顔が凄い笑顔なだけに何とも言えない迫力を出している。
「話し合いを望む・・・・ダメ?」
「ダメ」
引きつった顔の北川に笑みを浮かべたまま言う香里。
「うぎゃぁぁぁぁぁぁぁ・・・・・」
北川の悲鳴というか断末魔というかそんな声が響き渡る・・・。



















「やっぱりデートは二人きりの方が良かったよ、祐一・・・」
帰る道すがら名雪がそう言って隣を歩く祐一を見た。
「北川への借りがあったからな。それに香里が北川とのデートの条件に俺達が一緒にいることって言ったし・・・ご免な、この埋め合わせはちゃんとするから」
本当にすまなさそうな顔をして祐一が言う。
そんな祐一を見て首を左右に振る名雪。
「いいよ、今日はそれはそれで楽しかったから。でもね」
そう言って名雪が立ち止まったので祐一も足を止める。
ちょっと名雪より前に出てしまったので祐一が振り返ると名雪がすっと背伸びして祐一の唇に自分の唇を押し当てた。
思いも寄らない名雪の行為に祐一がぎょっとなって硬直してしまう。
少しの間二人は唇を重ねていたが、やがて名雪の方から離れて、ちょっと赤くなりながらにこっと笑った。
「やっぱり二人の方が良かったな」
「・・・わかったよ。

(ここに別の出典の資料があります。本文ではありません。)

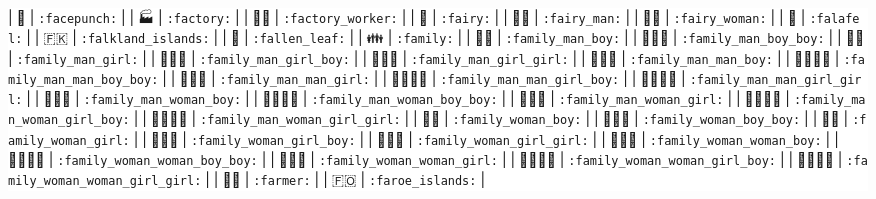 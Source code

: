 | :facepunch: | `:facepunch:` |
| :factory: | `:factory:` |
| :factory_worker: | `:factory_worker:` |
| :fairy: | `:fairy:` |
| :fairy_man: | `:fairy_man:` |
| :fairy_woman: | `:fairy_woman:` |
| :falafel: | `:falafel:` |
| :falkland_islands: | `:falkland_islands:` |
| :fallen_leaf: | `:fallen_leaf:` |
| :family: | `:family:` |
| :family_man_boy: | `:family_man_boy:` |
| :family_man_boy_boy: | `:family_man_boy_boy:` |
| :family_man_girl: | `:family_man_girl:` |
| :family_man_girl_boy: | `:family_man_girl_boy:` |
| :family_man_girl_girl: | `:family_man_girl_girl:` |
| :family_man_man_boy: | `:family_man_man_boy:` |
| :family_man_man_boy_boy: | `:family_man_man_boy_boy:` |
| :family_man_man_girl: | `:family_man_man_girl:` |
| :family_man_man_girl_boy: | `:family_man_man_girl_boy:` |
| :family_man_man_girl_girl: | `:family_man_man_girl_girl:` |
| :family_man_woman_boy: | `:family_man_woman_boy:` |
| :family_man_woman_boy_boy: | `:family_man_woman_boy_boy:` |
| :family_man_woman_girl: | `:family_man_woman_girl:` |
| :family_man_woman_girl_boy: | `:family_man_woman_girl_boy:` |
| :family_man_woman_girl_girl: | `:family_man_woman_girl_girl:` |
| :family_woman_boy: | `:family_woman_boy:` |
| :family_woman_boy_boy: | `:family_woman_boy_boy:` |
| :family_woman_girl: | `:family_woman_girl:` |
| :family_woman_girl_boy: | `:family_woman_girl_boy:` |
| :family_woman_girl_girl: | `:family_woman_girl_girl:` |
| :family_woman_woman_boy: | `:family_woman_woman_boy:` |
| :family_woman_woman_boy_boy: | `:family_woman_woman_boy_boy:` |
| :family_woman_woman_girl: | `:family_woman_woman_girl:` |
| :family_woman_woman_girl_boy: | `:family_woman_woman_girl_boy:` |
| :family_woman_woman_girl_girl: | `:family_woman_woman_girl_girl:` |
| :farmer: | `:farmer:` |
| :faroe_islands: | `:faroe_islands:` | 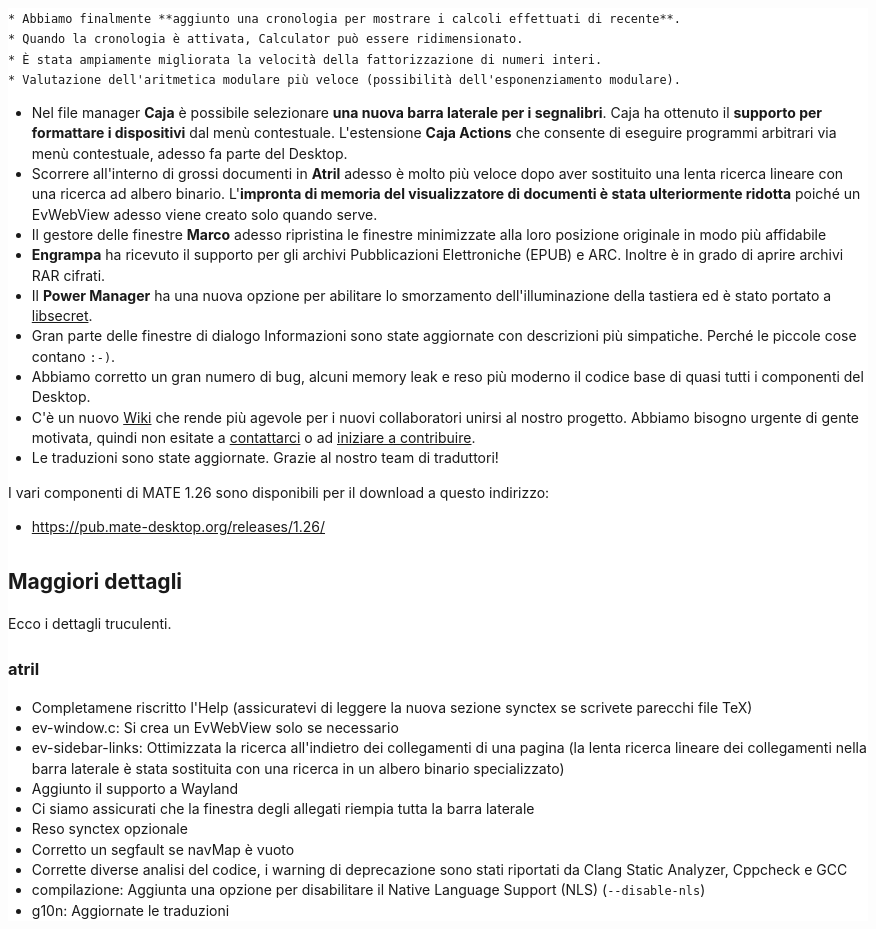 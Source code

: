     * Abbiamo finalmente **aggiunto una cronologia per mostrare i calcoli effettuati di recente**.
    * Quando la cronologia è attivata, Calculator può essere ridimensionato.
    * È stata ampiamente migliorata la velocità della fattorizzazione di numeri interi.
    * Valutazione dell'aritmetica modulare più veloce (possibilità dell'esponenziamento modulare).
* Nel file manager **Caja** è possibile selezionare **una nuova barra laterale per i segnalibri**. Caja ha ottenuto il **supporto per formattare i dispositivi** dal menù contestuale. L'estensione **Caja Actions** che consente di eseguire programmi arbitrari via menù contestuale, adesso fa parte del Desktop.
* Scorrere all'interno di grossi documenti in **Atril** adesso è molto più veloce dopo aver sostituito una lenta ricerca lineare con una ricerca ad albero binario. L'**impronta di memoria del visualizzatore di documenti è stata ulteriormente ridotta** poiché un EvWebView adesso viene creato solo quando serve.
* Il gestore delle finestre **Marco** adesso ripristina le finestre minimizzate alla loro posizione originale in modo più affidabile
* **Engrampa** ha ricevuto il supporto per gli archivi Pubblicazioni Elettroniche (EPUB) e ARC. Inoltre è in grado di aprire archivi RAR cifrati.
* Il **Power Manager** ha una nuova opzione per abilitare lo smorzamento dell'illuminazione della tastiera ed è stato portato a [libsecret](https://wiki.gnome.org/Projects/Libsecret).
* Gran parte delle finestre di dialogo Informazioni sono state aggiornate con descrizioni più simpatiche. Perché le piccole cose contano `:-)`.
* Abbiamo corretto un gran numero di bug, alcuni memory leak e reso più moderno il codice base di quasi tutti i componenti del Desktop.
* C'è un nuovo [Wiki](https://wiki.mate-desktop.org/) che rende più agevole per i nuovi collaboratori unirsi al nostro progetto. Abbiamo bisogno urgente di gente motivata, quindi non esitate a [contattarci](https://wiki.mate-desktop.org/introduction/contributing/) o ad [iniziare a contribuire](https://wiki.mate-desktop.org/introduction/contributing/).
* Le traduzioni sono state aggiornate. Grazie al nostro team di traduttori!

I vari componenti di MATE 1.26 sono disponibili per il download a questo indirizzo:

  * <https://pub.mate-desktop.org/releases/1.26/>


## Maggiori dettagli

Ecco i dettagli truculenti.

### atril
* Completamene riscritto l'Help (assicuratevi di leggere la nuova sezione synctex se scrivete parecchi file TeX)
* ev-window.c: Si crea un EvWebView solo se necessario
* ev-sidebar-links: Ottimizzata la ricerca all'indietro dei collegamenti di una pagina (la lenta ricerca lineare dei collegamenti nella barra laterale è stata sostituita con una ricerca in un albero binario specializzato)
* Aggiunto il supporto a Wayland
* Ci siamo assicurati che la finestra degli allegati riempia tutta la barra laterale
* Reso synctex opzionale
* Corretto un segfault se navMap è vuoto
* Corrette diverse analisi del codice, i warning di deprecazione sono stati riportati da Clang Static Analyzer, Cppcheck e GCC
* compilazione: Aggiunta una opzione per disabilitare il Native Language Support (NLS) (`--disable-nls`)
* g10n: Aggiornate le traduzioni
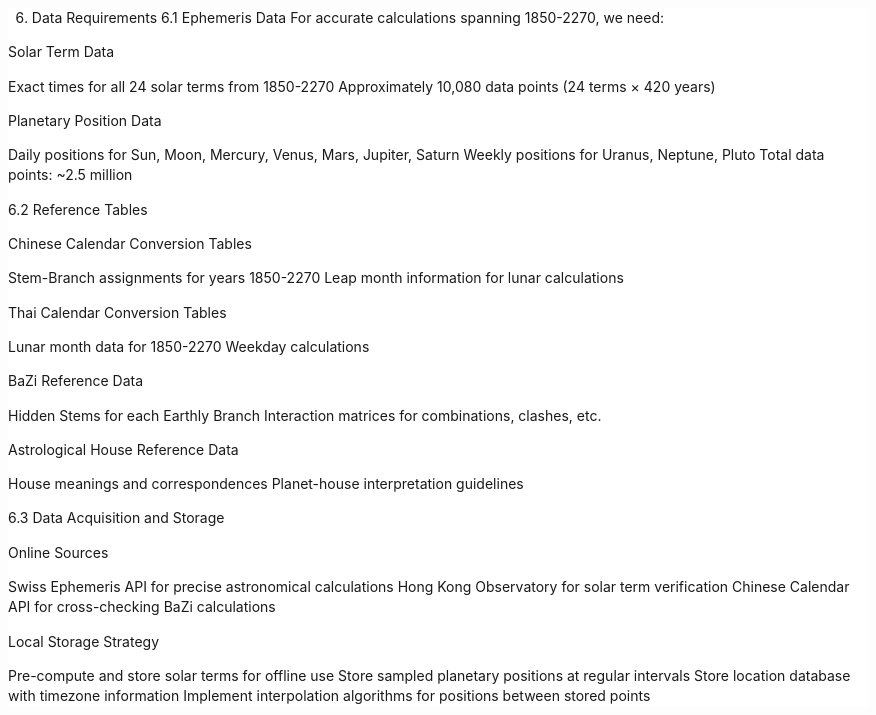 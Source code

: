 

6. Data Requirements
6.1 Ephemeris Data
For accurate calculations spanning 1850-2270, we need:

Solar Term Data

Exact times for all 24 solar terms from 1850-2270
Approximately 10,080 data points (24 terms × 420 years)


Planetary Position Data

Daily positions for Sun, Moon, Mercury, Venus, Mars, Jupiter, Saturn
Weekly positions for Uranus, Neptune, Pluto
Total data points: ~2.5 million



6.2 Reference Tables

Chinese Calendar Conversion Tables

Stem-Branch assignments for years 1850-2270
Leap month information for lunar calculations


Thai Calendar Conversion Tables

Lunar month data for 1850-2270
Weekday calculations


BaZi Reference Data

Hidden Stems for each Earthly Branch
Interaction matrices for combinations, clashes, etc.


Astrological House Reference Data

House meanings and correspondences
Planet-house interpretation guidelines



6.3 Data Acquisition and Storage

Online Sources

Swiss Ephemeris API for precise astronomical calculations
Hong Kong Observatory for solar term verification
Chinese Calendar API for cross-checking BaZi calculations


Local Storage Strategy

Pre-compute and store solar terms for offline use
Store sampled planetary positions at regular intervals
Store location database with timezone information
Implement interpolation algorithms for positions between stored points


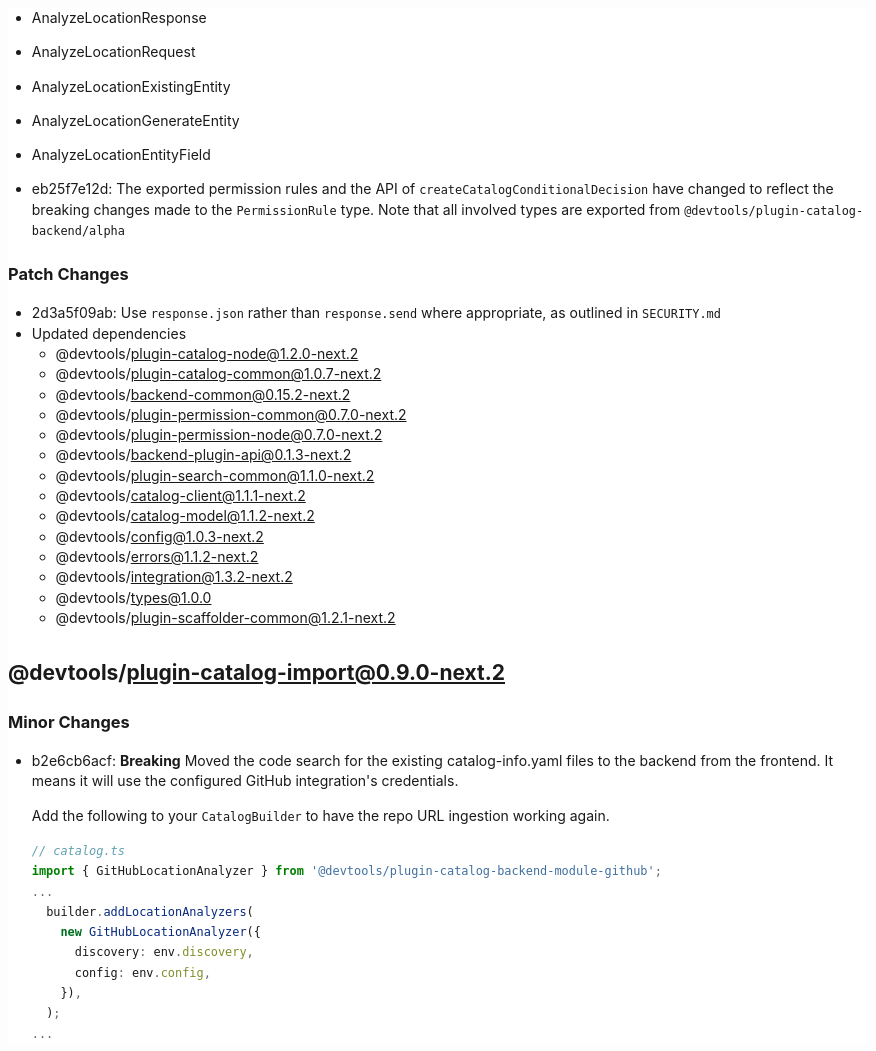   - AnalyzeLocationResponse
  - AnalyzeLocationRequest
  - AnalyzeLocationExistingEntity
  - AnalyzeLocationGenerateEntity
  - AnalyzeLocationEntityField

- eb25f7e12d: The exported permission rules and the API of `createCatalogConditionalDecision` have changed to reflect the breaking changes made to the `PermissionRule` type. Note that all involved types are exported from `@devtools/plugin-catalog-backend/alpha`

### Patch Changes

- 2d3a5f09ab: Use `response.json` rather than `response.send` where appropriate, as outlined in `SECURITY.md`
- Updated dependencies
  - @devtools/plugin-catalog-node@1.2.0-next.2
  - @devtools/plugin-catalog-common@1.0.7-next.2
  - @devtools/backend-common@0.15.2-next.2
  - @devtools/plugin-permission-common@0.7.0-next.2
  - @devtools/plugin-permission-node@0.7.0-next.2
  - @devtools/backend-plugin-api@0.1.3-next.2
  - @devtools/plugin-search-common@1.1.0-next.2
  - @devtools/catalog-client@1.1.1-next.2
  - @devtools/catalog-model@1.1.2-next.2
  - @devtools/config@1.0.3-next.2
  - @devtools/errors@1.1.2-next.2
  - @devtools/integration@1.3.2-next.2
  - @devtools/types@1.0.0
  - @devtools/plugin-scaffolder-common@1.2.1-next.2

## @devtools/plugin-catalog-import@0.9.0-next.2

### Minor Changes

- b2e6cb6acf: **Breaking**
  Moved the code search for the existing catalog-info.yaml files to the backend from the frontend. It means it will use the configured GitHub integration's credentials.

  Add the following to your `CatalogBuilder` to have the repo URL ingestion working again.

  ```ts
  // catalog.ts
  import { GitHubLocationAnalyzer } from '@devtools/plugin-catalog-backend-module-github';
  ...
    builder.addLocationAnalyzers(
      new GitHubLocationAnalyzer({
        discovery: env.discovery,
        config: env.config,
      }),
    );
  ...
  ```
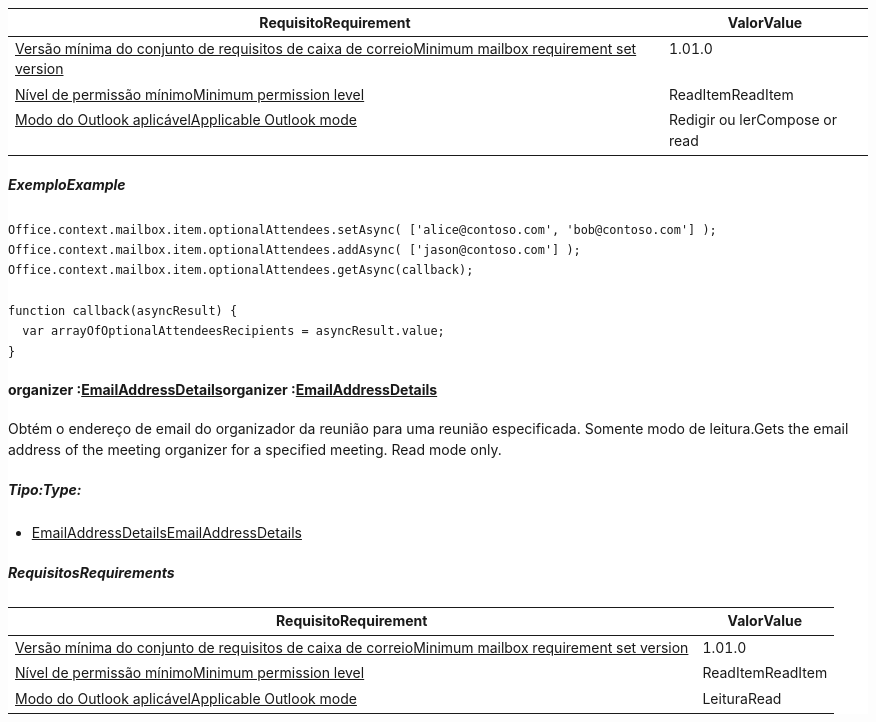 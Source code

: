 |<span data-ttu-id="cb0d6-489">Requisito</span><span class="sxs-lookup"><span data-stu-id="cb0d6-489">Requirement</span></span>| <span data-ttu-id="cb0d6-490">Valor</span><span class="sxs-lookup"><span data-stu-id="cb0d6-490">Value</span></span>|
|---|---|
|[<span data-ttu-id="cb0d6-491">Versão mínima do conjunto de requisitos de caixa de correio</span><span class="sxs-lookup"><span data-stu-id="cb0d6-491">Minimum mailbox requirement set version</span></span>](/office/dev/add-ins/reference/requirement-sets/outlook-api-requirement-sets)| <span data-ttu-id="cb0d6-492">1.0</span><span class="sxs-lookup"><span data-stu-id="cb0d6-492">1.0</span></span>|
|[<span data-ttu-id="cb0d6-493">Nível de permissão mínimo</span><span class="sxs-lookup"><span data-stu-id="cb0d6-493">Minimum permission level</span></span>](https://docs.microsoft.com/outlook/add-ins/understanding-outlook-add-in-permissions)| <span data-ttu-id="cb0d6-494">ReadItem</span><span class="sxs-lookup"><span data-stu-id="cb0d6-494">ReadItem</span></span>|
|[<span data-ttu-id="cb0d6-495">Modo do Outlook aplicável</span><span class="sxs-lookup"><span data-stu-id="cb0d6-495">Applicable Outlook mode</span></span>](https://docs.microsoft.com/outlook/add-ins/#extension-points)| <span data-ttu-id="cb0d6-496">Redigir ou ler</span><span class="sxs-lookup"><span data-stu-id="cb0d6-496">Compose or read</span></span>|

##### <a name="example"></a><span data-ttu-id="cb0d6-497">Exemplo</span><span class="sxs-lookup"><span data-stu-id="cb0d6-497">Example</span></span>

```
Office.context.mailbox.item.optionalAttendees.setAsync( ['alice@contoso.com', 'bob@contoso.com'] );
Office.context.mailbox.item.optionalAttendees.addAsync( ['jason@contoso.com'] );
Office.context.mailbox.item.optionalAttendees.getAsync(callback);

function callback(asyncResult) {
  var arrayOfOptionalAttendeesRecipients = asyncResult.value;
}
```

#### <a name="organizer-emailaddressdetailsjavascriptapioutlook16officeemailaddressdetails"></a><span data-ttu-id="cb0d6-498">organizer :[EmailAddressDetails](/javascript/api/outlook_1_6/office.emailaddressdetails)</span><span class="sxs-lookup"><span data-stu-id="cb0d6-498">organizer :[EmailAddressDetails](/javascript/api/outlook_1_6/office.emailaddressdetails)</span></span>

<span data-ttu-id="cb0d6-p124">Obtém o endereço de email do organizador da reunião para uma reunião especificada. Somente modo de leitura.</span><span class="sxs-lookup"><span data-stu-id="cb0d6-p124">Gets the email address of the meeting organizer for a specified meeting. Read mode only.</span></span>

##### <a name="type"></a><span data-ttu-id="cb0d6-501">Tipo:</span><span class="sxs-lookup"><span data-stu-id="cb0d6-501">Type:</span></span>

*   [<span data-ttu-id="cb0d6-502">EmailAddressDetails</span><span class="sxs-lookup"><span data-stu-id="cb0d6-502">EmailAddressDetails</span></span>](/javascript/api/outlook_1_6/office.emailaddressdetails)

##### <a name="requirements"></a><span data-ttu-id="cb0d6-503">Requisitos</span><span class="sxs-lookup"><span data-stu-id="cb0d6-503">Requirements</span></span>

|<span data-ttu-id="cb0d6-504">Requisito</span><span class="sxs-lookup"><span data-stu-id="cb0d6-504">Requirement</span></span>| <span data-ttu-id="cb0d6-505">Valor</span><span class="sxs-lookup"><span data-stu-id="cb0d6-505">Value</span></span>|
|---|---|
|[<span data-ttu-id="cb0d6-506">Versão mínima do conjunto de requisitos de caixa de correio</span><span class="sxs-lookup"><span data-stu-id="cb0d6-506">Minimum mailbox requirement set version</span></span>](/office/dev/add-ins/reference/requirement-sets/outlook-api-requirement-sets)| <span data-ttu-id="cb0d6-507">1.0</span><span class="sxs-lookup"><span data-stu-id="cb0d6-507">1.0</span></span>|
|[<span data-ttu-id="cb0d6-508">Nível de permissão mínimo</span><span class="sxs-lookup"><span data-stu-id="cb0d6-508">Minimum permission level</span></span>](https://docs.microsoft.com/outlook/add-ins/understanding-outlook-add-in-permissions)| <span data-ttu-id="cb0d6-509">ReadItem</span><span class="sxs-lookup"><span data-stu-id="cb0d6-509">ReadItem</span></span>|
|[<span data-ttu-id="cb0d6-510">Modo do Outlook aplicável</span><span class="sxs-lookup"><span data-stu-id="cb0d6-510">Applicable Outlook mode</span></span>](https://docs.microsoft.com/outlook/add-ins/#extension-points)| <span data-ttu-id="cb0d6-511">Leitura</span><span class="sxs-lookup"><span data-stu-id="cb0d6-511">Read</span></span>|
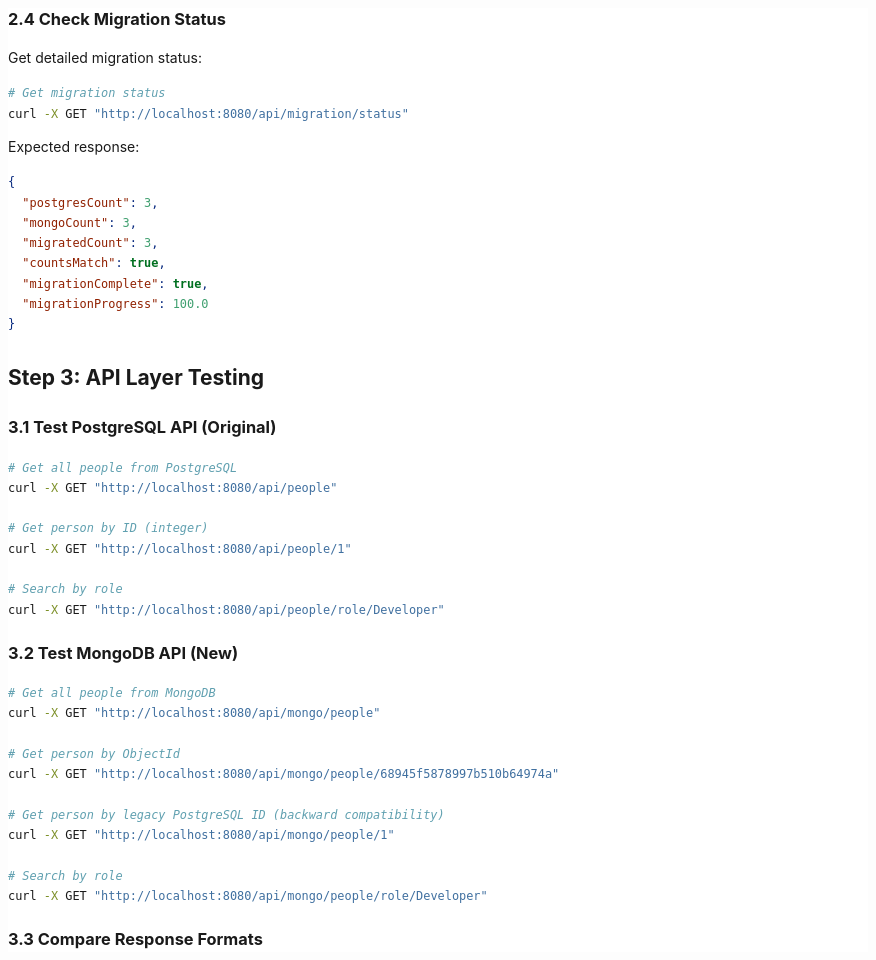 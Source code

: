 ### 2.4 Check Migration Status

Get detailed migration status:

```bash
# Get migration status
curl -X GET "http://localhost:8080/api/migration/status"
```

Expected response:
```json
{
  "postgresCount": 3,
  "mongoCount": 3,
  "migratedCount": 3,
  "countsMatch": true,
  "migrationComplete": true,
  "migrationProgress": 100.0
}
```

## Step 3: API Layer Testing

### 3.1 Test PostgreSQL API (Original)

```bash
# Get all people from PostgreSQL
curl -X GET "http://localhost:8080/api/people"

# Get person by ID (integer)
curl -X GET "http://localhost:8080/api/people/1"

# Search by role
curl -X GET "http://localhost:8080/api/people/role/Developer"
```

### 3.2 Test MongoDB API (New)

```bash
# Get all people from MongoDB
curl -X GET "http://localhost:8080/api/mongo/people"

# Get person by ObjectId
curl -X GET "http://localhost:8080/api/mongo/people/68945f5878997b510b64974a"

# Get person by legacy PostgreSQL ID (backward compatibility)
curl -X GET "http://localhost:8080/api/mongo/people/1"

# Search by role
curl -X GET "http://localhost:8080/api/mongo/people/role/Developer"
```

### 3.3 Compare Response Formats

今度は二人っきりでな」
少し照れたように顔を赤らめながら祐一がそう言い、すっと名雪に腕を差し出した。
その腕に自分の腕を絡める名雪。
「それではお姫様、参りますか?」
「うんっ!!」
二人の姿が夕陽に消えていく・・・。


次行くよ〜


後書き
作者D「二話目にして既に温泉話じゃねーし(笑)」
かおりん「開き直るなっ!!!」
作者D「とりあえず一話目で名雪が怪しい歌を歌っていたという描写があったのでそこんところを書いてみました」
かおりん「何か私たち、いい当て馬なんだけど?」
作者D「このシリーズ「らぶらぶはっぴねすでいず」では君たちは当て馬以外の何者でもないから安心するように」
かおりん「出来るかっ!!!」
作者D「気が向いたら外伝という形で出してあげよう」
かおりん「(やけに強気ね、今回は・・・)」
作者D「(ふっふっふ・・・こっちが弱みを見せなければかおりんと言えども突っ込むことは出来ないはず)」
かおりん「ふふふ」
作者D「はっはっは」

怪しい笑みが何時までも響き続ける・・・。